Jonathan Walker, a Liverpool busker, said: “Street entertainers are being forced to stop performing by city council officials, flanked by police officers, and unlawfully asked to provide their personal details. If they do not co-operate they are then ordered to move on for being obstructive. This is aggressive behaviour by our city officials.”
In response, David Kirwan, a leading Liverpool solicitor, has defended the right of Liverpool’s buskers to perform. He commented: “We don’t want buskers being picked off and frozen out while trying to earn a few pounds entertaining shoppers and passersby on our streets. Liverpool city council must stop harassing buskers.”

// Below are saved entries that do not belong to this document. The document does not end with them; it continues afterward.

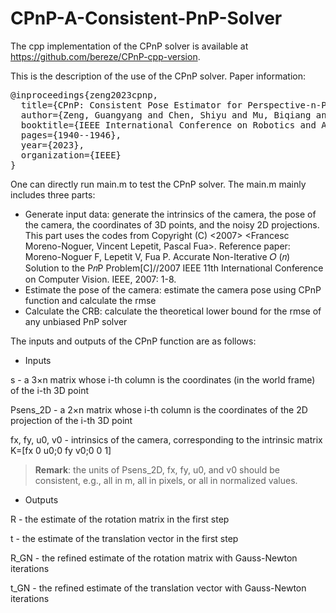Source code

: # CPnP-A-Consistent-PnP-Solver
The cpp implementation of the CPnP solver is available at https://github.com/bereze/CPnP-cpp-version.

This is the description of the use of the CPnP solver. Paper information:

<pre>
@inproceedings{zeng2023cpnp,
  title={CPnP: Consistent Pose Estimator for Perspective-n-Point Problem with Bias Elimination},
  author={Zeng, Guangyang and Chen, Shiyu and Mu, Biqiang and Shi, Guodong and Wu, Junfeng},
  booktitle={IEEE International Conference on Robotics and Automation (ICRA)},
  pages={1940--1946},
  year={2023},
  organization={IEEE}
}
</pre>

One can directly run main.m to test the CPnP solver. The main.m mainly includes three parts:
* Generate input data: generate the intrinsics of the camera, the pose of the camera, the coordinates of 3D points, and the noisy 2D projections. This part uses the codes from Copyright (C) <2007>  <Francesc Moreno-Noguer, Vincent Lepetit, Pascal Fua>. Reference paper: Moreno-Noguer F, Lepetit V, Fua P. Accurate Non-Iterative 𝑂 (𝑛) Solution to the P𝑛P Problem[C]//2007 IEEE 11th International Conference on Computer Vision. IEEE, 2007: 1-8.
* Estimate the pose of the camera: estimate the camera pose using CPnP function and calculate the rmse
* Calculate the CRB: calculate the theoretical lower bound for the rmse of any unbiased PnP solver

The inputs and outputs of the CPnP function are as follows:
* Inputs

s - a 3×n matrix whose i-th column is the coordinates (in the world frame) of the i-th 3D point

Psens_2D - a 2×n matrix whose i-th column is the coordinates of the 2D projection of the i-th 3D point
        
fx, fy, u0, v0 - intrinsics of the camera, corresponding to the intrinsic matrix K=[fx 0 u0;0 fy v0;0 0 1]

> **Remark**: the units of Psens_2D, fx, fy, u0, and v0 should be consistent, e.g., all in m, all in pixels, or all in normalized values.

* Outputs

R - the estimate of the rotation matrix in the first step
         
t - the estimate of the translation vector in the first step

R_GN - the refined estimate of the rotation matrix with Gauss-Newton iterations

t_GN - the refined estimate of the translation vector with Gauss-Newton iterations
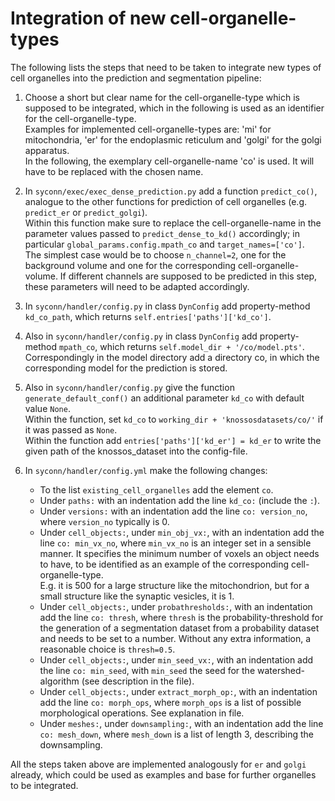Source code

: # Integration of new cell-organelle-types

The following lists the steps that need to be taken to
integrate new types of cell organelles into the prediction
and segmentation pipeline:


1. Choose a short but clear name for the cell-organelle-type
   which is supposed to be integrated, which in the following is
   used as an identifier for the cell-organelle-type.<br>
   Examples for implemented cell-organelle-types are: 'mi'
   for mitochondria, 'er' for the endoplasmic reticulum and
   'golgi' for the golgi apparatus.<br>
   In the following, the exemplary cell-organelle-name 'co'
   is used. It will have to be replaced with the chosen name.
   

2. In `syconn/exec/exec_dense_prediction.py` add a function
   `predict_co()`, analogue to the other functions for
   prediction of cell organelles (e.g. `predict_er` or
   `predict_golgi`).<br>
   Within this function make sure to replace the
   cell-organelle-name in the parameter values passed to
   `predict_dense_to_kd()` accordingly; in particular
   `global_params.config.mpath_co` and `target_names=['co']`.<br>
   The simplest case would be to choose `n_channel=2`, one for
   the background volume and one for the corresponding 
   cell-organelle-volume. If different channels are supposed
   to be predicted in this step, these parameters will need to
   be adapted accordingly.
   

3. In `syconn/handler/config.py` in class `DynConfig` add
   property-method `kd_co_path`, which returns
   `self.entries['paths']['kd_co']`.
   
   
4. Also in `syconn/handler/config.py` in class `DynConfig` add
   property-method `mpath_co`, which returns
   `self.model_dir + '/co/model.pts'`.<br>
   Correspondingly in the model directory add a directory co, in
   which the corresponding model for the prediction is stored.
   

5. Also in `syconn/handler/config.py` give the function
   `generate_default_conf()` an additional parameter `kd_co` with
   default value `None`.<br>
   Within the function, set `kd_co` to
   `working_dir + 'knossosdatasets/co/'` if it was passed as
   `None`.<br>
   Within the function add `entries['paths']['kd_er'] = kd_er` to
   write the given path of the knossos_dataset into the
   config-file.
   

6. In `syconn/handler/config.yml` make the following changes:
   * To the list `existing_cell_organelles` add the element `co`.
   * Under `paths:` with an indentation add the line `kd_co:`
     (include the `:`).
   * Under `versions:` with an indentation add the line
     `co: version_no`, where `version_no` typically is 0.
   * Under `cell_objects:`, under `min_obj_vx:`, with an
     indentation add the line `co: min_vx_no`, where `min_vx_no`
     is an integer set in a sensible manner. It specifies the
     minimum number of voxels an object needs to have, to be
     identified as an example of the corresponding
     cell-organelle-type.<br>
     E.g. it is 500 for a large structure like the mitochondrion,
     but for a small structure like the synaptic vesicles, it is 1.
   * Under `cell_objects:`, under `probathresholds:`, with an
     indentation add the line `co: thresh`, where `thresh` is the
     probability-threshold for the generation of a segmentation
     dataset from a probability dataset and needs to be set to a
     number. Without any extra information, a reasonable choice
     is `thresh=0.5`.
   * Under `cell_objects:`, under `min_seed_vx:`, with an
     indentation add the line `co: min_seed`, with `min_seed` the
     seed for the watershed-algorithm (see description in the file).
   * Under `cell_objects:`, under `extract_morph_op:`, with an
     indentation add the line `co: morph_ops`, where `morph_ops`
     is a list of possible morphological operations. See
     explanation in file.
   * Under `meshes:`, under `downsampling:`, with an
     indentation add the line `co: mesh_down`, where `mesh_down`
     is a list of length 3, describing the downsampling.
     
All the steps taken above are implemented analogously for `er`
and `golgi` already, which could be used as examples and
base for further organelles to be integrated.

The claim arises just two months after Liverpool Mayor Joe Anderson agreed to drop the policy to regulate spontaneous busker activity on Liverpool’s city centre streets.
The proposed policy required all street entertainers to purchase a permit, take out high rate liability insurance, and book in advance a ‘council-deemed appropriate spot in which the performer(s) can use no more than an area of 1.5 metre radius in the city centre’.
The scheme was abandoned in August after Jonathan successfully launched ‘Keep Streets Live’, a campaign which celebrated and defended the spontaneity of street performance in Liverpool.
Kirwan added: “This matter went to the High Court only a few weeks ago yet I am appalled that Liverpool City Council has not learned its lesson and that we are back to square one. Buskers have a right to perform free from hostility or harassment.”
Kirwan continued: “At the time of our successful judicial proceedings Mayor Anderson decided to scrap the controversial policy to save taxpayers the cost of a High Court legal battle and also to allow all parties to ‘get on with working together to deliver a solution to satisfy everyone.”
Jonathan said that the council has failed to include the buskers in any discussion about future regulations. He commented: “The scrapping of the contentious policy represented an ideal opportunity for Liverpool Council to work with street performers to develop an approach that would protect our public spaces whilst dealing with issues that often arise from street performing. Sadly, however, the council have not approached any of the people involved in the Keep Streets Live campaign and have instead chosen to act in a heavy-handed manner towards the street performing community.”
Jonathan is worried about future correspondence between the council and street performers. He said: “That they have chosen to act in this way only two months after dropping their policy is a worrying indication of the importance they place on consultation and collaboration.”